Notably, the BOC didn’t model the potential negative impact of increased trade protectionism which it is “particularly concerned about.” CAD is now stronger than it was at the time of the October MPR while 10Y yields are over 50bps higher, representing tighter financial conditions. Although they haven’t explicitly stated an easing bias, Poloz certainly seems concerned about the level of potential downside risks.
However, the rates market is relatively unchanged following the meeting, and USDCAD has fallen back down to 1.31, the level at which it traded before the meeting. In addition, we are now significantly away from the pricing shortly after the October meeting, since which the BOC has noted that not much has changed. If the market is pricing a flat rates curve, the prospect for CAD weakness is significant as demonstrated by the relatively tight relationship between USD-CAD front-end rate differential and CAD in recent years.
CAD is not pricing the increased risk of protectionism
Trump has never specifically targeted Canada, and his administration has in fact sought to assuage fears linked to the renegotiation of NAFTA. However, Canada is at risk from unintentional consequences linked to the NAFTA renegotiation. Canada’s heavy reliance on export growth to lead the non-Oil sector leaves the country particularly vulnerable. Canada also needs to consider the issue of border adjustment as the 20% proposed by House Republicans, would impact all countries equally and as a major trading partner of the US, Canada is likely to be heavily impacted.
The market has clearly priced the impact of protectionist measures against MXN but not against CAD. It seems that the market is overlooking the fact that Canada is as reliant on its trade relationship with the US as Mexico is. Although border adjustment is not the base case scenario, it does still pose a risk.

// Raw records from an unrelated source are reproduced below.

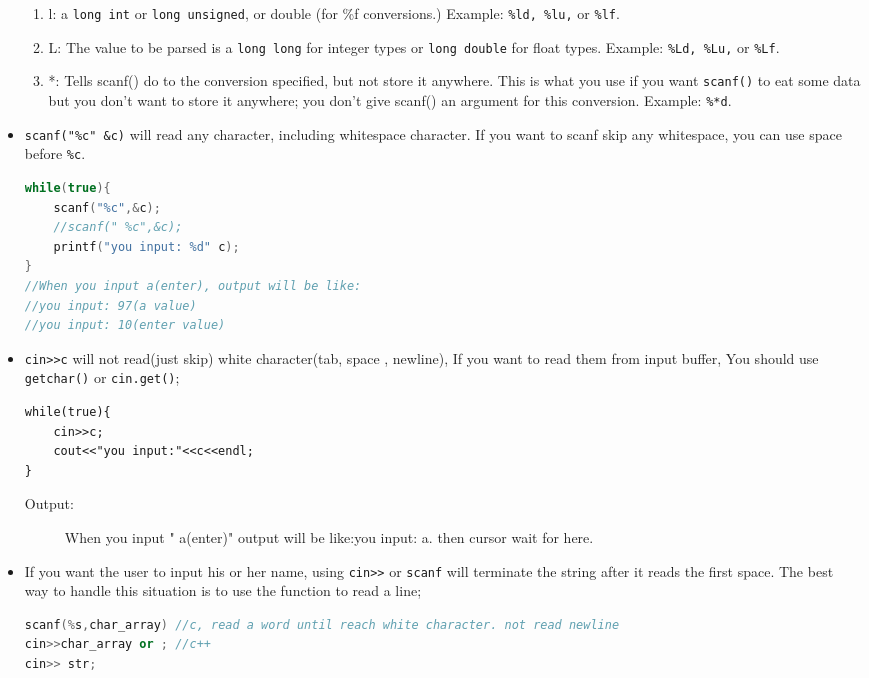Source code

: \documentclass[a4paper,11pt,twoside]{book}
\begin{document}
\begin{itemize}
\begin{enumerate}
		\item l:  a \texttt{long int} or \texttt{long unsigned}, or double (for \%f conversions.) Example: \texttt{\%ld, \%lu,} or \texttt{\%lf}.
		
		\item L: The value to be parsed is a \texttt{long long} for integer types or \texttt{long double} for float types. Example: \texttt{\%Ld, \%Lu,} or \texttt{\%Lf}.
		
		\item *: Tells scanf() do to the conversion specified, but not store it anywhere. This is what you use if you want \texttt{scanf()} to eat some data but you don't want to store it anywhere; you don't give scanf() an argument for this conversion. Example: \texttt{\%*d}.
	\end{enumerate}
	
	
	\item \texttt{scanf("\%c" \&c)} will read any character, including whitespace character. If you want to scanf skip any whitespace, you can use space before \texttt{\%c}.
	
\begin{lstlisting}[frame=single, language=c++, mathescape=true]
while(true){
	scanf("%c",&c);
	//scanf(" %c",&c);
	printf("you input: %d" c);
}
//When you input a(enter), output will be like:
//you input: 97(a value)
//you input: 10(enter value)
\end{lstlisting}

	\item \verb=cin>>c= will not read(just skip) white character(tab, space , newline), If you want to read them from input buffer, You should use \texttt{getchar()} or \texttt{cin.get()}; 
\begin{lstlisting}
while(true){
	cin>>c;
	cout<<"you input:"<<c<<endl;
}
	\end{lstlisting}
	\begin{description}
		\item[Output:] When you input  "    a(enter)"
		output will be like:you input:  a. then cursor wait for here.
	\end{description}
	
	\item If you want the user to input his or her name, using \verb=cin>>= or \texttt{scanf} will terminate the string after it reads the first space. The best way to handle this situation is to use the function to read a line;

\begin{lstlisting}[frame=single, language=c++]
scanf(%s,char_array) //c, read a word until reach white character. not read newline
cin>>char_array or ; //c++
cin>> str;
	

\end{lstlisting}
\end{itemize}
\end{document}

Canadian Economy Still Underperforming
Typically, one view of trading CAD has been to look at it as a mini-USD, with CAD usually benefiting from upticks in the US economy. However, recently, the Canadian economy has not improved in line with the US. As the US output gap has been narrowing, sticky GDP growth means that Canada’s output gap has widened. Trade balance data improved sharply in November, however, this was fuelled mainly by the increase in commodity prices.

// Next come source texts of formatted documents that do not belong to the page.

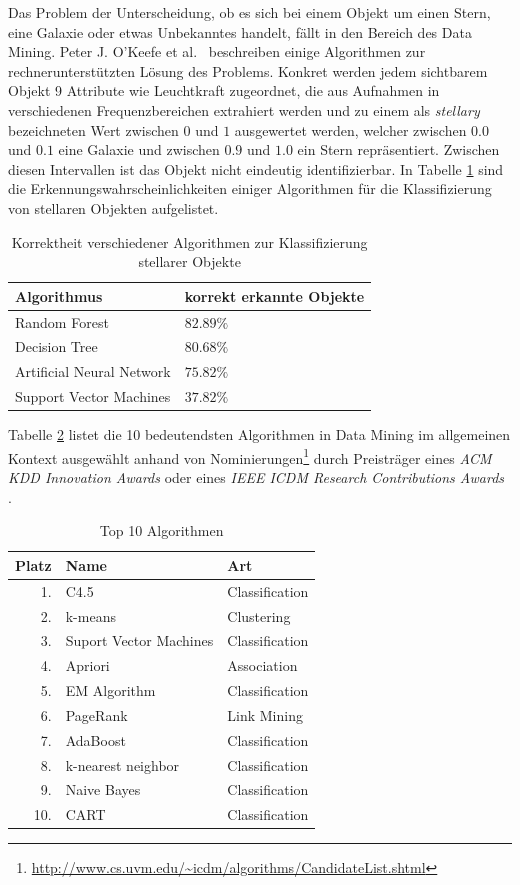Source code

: \documentclass[12pt,journal,compsoc]{IEEEtran}
\begin{document}
Das Problem der Unterscheidung, ob es sich bei einem Objekt um einen Stern, eine Galaxie oder etwas Unbekanntes handelt, fällt in den Bereich des Data Mining. Peter J. O'Keefe et al.~\cite{o2009star}
beschreiben einige Algorithmen zur rechnerunterstützten Lösung des Problems. Konkret werden jedem sichtbarem Objekt 9 Attribute wie Leuchtkraft zugeordnet, die aus Aufnahmen in verschiedenen Frequenzbereichen extrahiert werden und zu einem als \emph{stellary} bezeichneten Wert zwischen $0$ und $1$ ausgewertet werden, welcher zwischen $0.0$ und $0.1$ eine Galaxie und zwischen $0.9$ und $1.0$ ein 
Stern repräsentiert. Zwischen diesen Intervallen ist das Objekt nicht eindeutig identifizierbar. In Tabelle \ref{Erkennungswahrscheinlichkeiten} sind die Erkennungswahrscheinlichkeiten einiger 
Algorithmen für die Klassifizierung von stellaren Objekten aufgelistet.

\begin{table}[!t]
\centering
\label{Erkennungswahrscheinlichkeiten}
\caption{Korrektheit verschiedener Algorithmen zur Klassifizierung stellarer Objekte \cite{o2009star}}
\begin{tabular}{l|l}
Algorithmus               & korrekt erkannte Objekte\\ \hline
Random Forest             & $82.89\%$ \\
Decision Tree             & $80.68\%$ \\
Artificial Neural Network & $75.82\%$ \\
Support Vector Machines   & $37.82\%$
\end{tabular}
\end{table}

Tabelle \ref{top10} listet die 10 bedeutendsten Algorithmen in Data Mining im allgemeinen Kontext ausgewählt anhand von Nominierungen\footnote{\url{http://www.cs.uvm.edu/~icdm/algorithms/CandidateList.shtml}} durch Preisträger eines \emph{ACM KDD Innovation Awards} oder eines \emph{IEEE ICDM Research Contributions Awards} \cite{wu2008top}.

\begin{table}[!t]
\centering
\caption{Top 10 Algorithmen \cite{wu2008top}}
\begin{tabular}{r|l|l}
Platz & Name & Art\\ \hline
1.& C4.5 & Classification\\
2.& k-means & Clustering\\
3.& Suport Vector Machines & Classification\\
4.& Apriori & Association\\
5.& EM Algorithm & Classification\\
6.& PageRank & Link Mining\\
7.& AdaBoost & Classification\\
8.& k-nearest neighbor & Classification\\
9.& Naive Bayes & Classification\\
10.& CART & Classification
\end{tabular}
\label{top10}
\end{table}
\end{document}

Indeed, non-commodity exports, which have typically disappointed the BOC, have not rebounded and have remained at roughly the same level since mid-2015. Even more concerning is the fact that the BOC’s core inflation measures have decelerated in recent months with common CPI sinking to levels last seen in the mid-90s. While the simple average remains near levels of the last three years, the sharp decline has caught the BOC’s attention.
Although bulls will point to some positive data points such as consumption growth, employment growth and the rebound in the Q4 business outlook, the BOC noted that the market took these readings as bullish simply because it has become used to the Canadian economy disappointing.

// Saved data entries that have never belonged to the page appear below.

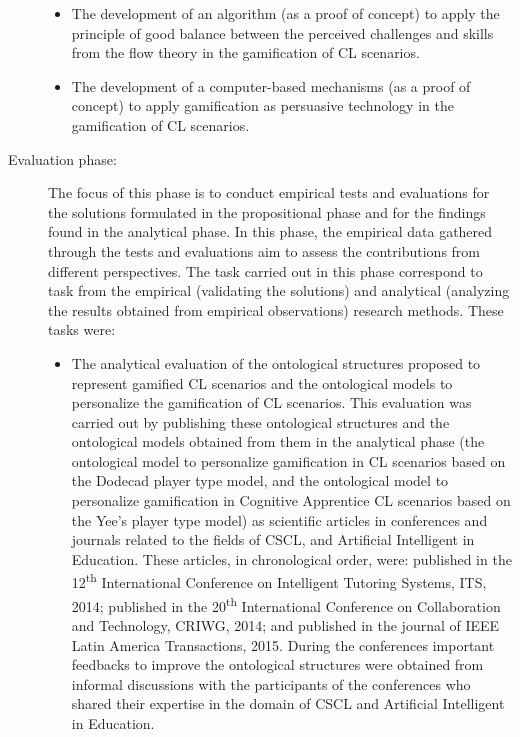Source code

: \begin{description}
\begin{itemize}
\item
The development of an algorithm (as a proof of concept) to apply the principle of good balance between the perceived challenges and skills from the flow theory in the gamification of CL scenarios.

\item
The development of a computer-based mechanisms (as a proof of concept) to apply gamification as persuasive technology in the gamification of CL scenarios. 
\end{itemize}


\item[Evaluation phase:]
The focus of this phase is to conduct empirical tests and evaluations for the solutions formulated in the propositional phase and for the findings found in the analytical phase. In this phase, the empirical data gathered through the tests and evaluations aim to assess the contributions from different perspectives. The task carried out in this phase correspond to task from the empirical (validating the solutions) and analytical (analyzing the results obtained from empirical observations) research methods. These tasks were:

\begin{itemize}
\item
The analytical evaluation of the ontological structures proposed to represent gamified CL scenarios and the ontological models to personalize the gamification of CL scenarios. This evaluation was carried out by publishing these ontological structures and the ontological models obtained from them in the analytical phase (the ontological model to personalize gamification in CL scenarios based on the Dodecad player type model, and the ontological model to personalize gamification in Cognitive Apprentice CL scenarios based on the Yee's player type model) as scientific articles in conferences and journals related to the fields of CSCL, and Artificial Intelligent in Education. These articles, in chronological order, were:  published in the 12\textsuperscript{th} International Conference on Intelligent Tutoring Systems, ITS, 2014;  published in the 20\textsuperscript{th} International Conference on Collaboration and Technology, CRIWG, 2014; and  published in the journal of IEEE Latin America Transactions, 2015. During the conferences important feedbacks to improve the ontological structures were obtained from informal discussions with the participants of the conferences who shared their expertise in the domain of CSCL and Artificial Intelligent in Education.


\end{itemize}
\end{description}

Oil No Longer as Important For CAD Movement
One element that has been supporting CAD over the last week is Trump’s approval of the Keystone XL pipeline. Oil prices, which have also been rebounding higher since the US election, have also added support for CAD. However, unless oil prices can break meaningfully higher or lower, they are unlikely to affect much change in CAD. The Keystone XL pipeline should be a long-term positive for Canadian oil production but only marginally and so is unlikely to impact the medium-term outlook.
Though CAD’s reaction last week shows that the currency is still vulnerable to Oil news, as energy exports have fallen to just 13% of total exports, minor changes in Oil prices simply aren’t as important for CAD anymore. The market has clearly started to consider this dynamic as the correlation between Oil and USCDAD has broken down since mid-2016. Whilst there is still a risk that CAD strengthens, it is unlikely to do so as a result of Oil price changes.
USDCAD is currently seeing choppy price action. Having broken down through the rising trend line from last year’s lows, the price is currently challenging structural support at the 1.3080s level (December ’16 low). The next key support level is at the 1.2995 level (Mid-September & October ’16 lows). Bulls will be looking for price to reclaim the bullish trend line to signal a return to CAD weakness.